The dimensioning of the channel according to the invention is preferably chosen as follows. The receptacle section has an average radius with respect to the longitudinal axis passing through the geometric centroid of the receptacle section, and the channel has an average depth, wherein the average depth of the channel is 0.1 times to 0.5 times, preferably 0.3 times, the average radius of the receptacle section.

In an embodiment of the lens holder according to the invention, the channel can have at least a first section and a second section, wherein the first section and the second section are arranged on opposite sides of the lens holder. Under some circumstances, it may be necessary for design reasons to dispense with a channel that extends around the full circumference, and instead to provide only two opposing sections of the lens holder with a channel. In this case, the thermomechanical decoupling of the receptacle section and the mounting section accordingly does not take place in all transverse directions. With regard to the arrangement of the headlamp in a motor vehicle, preferably the upper and lower sides of the lens holder are provided with a channel so that at least a thermal-expansion-induced upward and/or downward shifting of the light cone projected onto the roadway is prevented.

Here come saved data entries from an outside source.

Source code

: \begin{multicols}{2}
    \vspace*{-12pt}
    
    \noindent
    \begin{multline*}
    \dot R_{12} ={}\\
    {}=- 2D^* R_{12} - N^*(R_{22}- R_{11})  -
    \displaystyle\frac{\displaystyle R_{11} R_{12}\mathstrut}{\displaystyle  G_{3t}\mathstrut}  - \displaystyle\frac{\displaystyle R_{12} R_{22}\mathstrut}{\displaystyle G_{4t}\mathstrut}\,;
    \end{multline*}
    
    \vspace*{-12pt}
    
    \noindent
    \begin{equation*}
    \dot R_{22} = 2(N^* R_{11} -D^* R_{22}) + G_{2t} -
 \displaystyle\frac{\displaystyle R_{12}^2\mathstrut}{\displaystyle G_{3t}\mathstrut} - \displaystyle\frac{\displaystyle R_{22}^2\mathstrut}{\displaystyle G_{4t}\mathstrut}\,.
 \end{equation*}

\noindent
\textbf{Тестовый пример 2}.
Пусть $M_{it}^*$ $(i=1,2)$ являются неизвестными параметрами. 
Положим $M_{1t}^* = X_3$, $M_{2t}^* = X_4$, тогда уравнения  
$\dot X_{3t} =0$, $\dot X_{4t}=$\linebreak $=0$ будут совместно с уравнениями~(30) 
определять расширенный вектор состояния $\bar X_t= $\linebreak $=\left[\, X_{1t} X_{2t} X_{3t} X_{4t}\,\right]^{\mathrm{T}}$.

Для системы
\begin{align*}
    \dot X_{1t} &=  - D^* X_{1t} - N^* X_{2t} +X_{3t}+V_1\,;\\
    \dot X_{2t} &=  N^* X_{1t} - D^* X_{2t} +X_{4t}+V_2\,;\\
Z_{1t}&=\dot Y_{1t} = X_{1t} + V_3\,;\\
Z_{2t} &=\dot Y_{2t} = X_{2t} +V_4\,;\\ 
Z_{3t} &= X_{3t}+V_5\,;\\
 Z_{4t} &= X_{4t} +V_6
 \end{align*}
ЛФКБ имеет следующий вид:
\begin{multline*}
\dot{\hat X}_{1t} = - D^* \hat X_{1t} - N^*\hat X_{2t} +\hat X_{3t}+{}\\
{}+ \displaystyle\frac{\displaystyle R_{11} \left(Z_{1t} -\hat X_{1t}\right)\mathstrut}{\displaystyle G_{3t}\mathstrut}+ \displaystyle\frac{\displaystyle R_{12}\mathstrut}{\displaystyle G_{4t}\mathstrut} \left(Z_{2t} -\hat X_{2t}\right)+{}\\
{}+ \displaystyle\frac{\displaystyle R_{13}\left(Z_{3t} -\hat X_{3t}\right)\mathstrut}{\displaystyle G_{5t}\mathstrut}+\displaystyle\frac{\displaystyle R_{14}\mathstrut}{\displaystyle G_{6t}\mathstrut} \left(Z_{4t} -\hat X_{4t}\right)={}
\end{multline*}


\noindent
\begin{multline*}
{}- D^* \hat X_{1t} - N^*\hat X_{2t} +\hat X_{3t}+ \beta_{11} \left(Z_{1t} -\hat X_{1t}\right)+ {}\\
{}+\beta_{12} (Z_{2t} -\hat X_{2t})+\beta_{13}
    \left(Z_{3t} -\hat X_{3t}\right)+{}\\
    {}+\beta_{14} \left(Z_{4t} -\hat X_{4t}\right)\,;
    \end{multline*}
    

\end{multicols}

Preferably, the lens holder according to the invention can be manufactured by an injection molding process. The use of a slide mold is typically necessary for forming the channel in this case.

The subject matter of the invention is additionally a headlamp comprising a supporting frame and a lens holder for holding a lens, wherein the lens holder is implemented in one of the aforementioned embodiments.

Preferably, the headlamp includes a supporting frame, wherein the mounting section of the lens holder is connected to the supporting frame, and wherein the supporting frame is manufactured from a fiber-matrix semifinished product (bulk molding compound) and the lens holder (100) is manufactured from polycarbonate. Polycarbonate is suitable for laser welding, so this process can be used for joining the lens holder to the lens.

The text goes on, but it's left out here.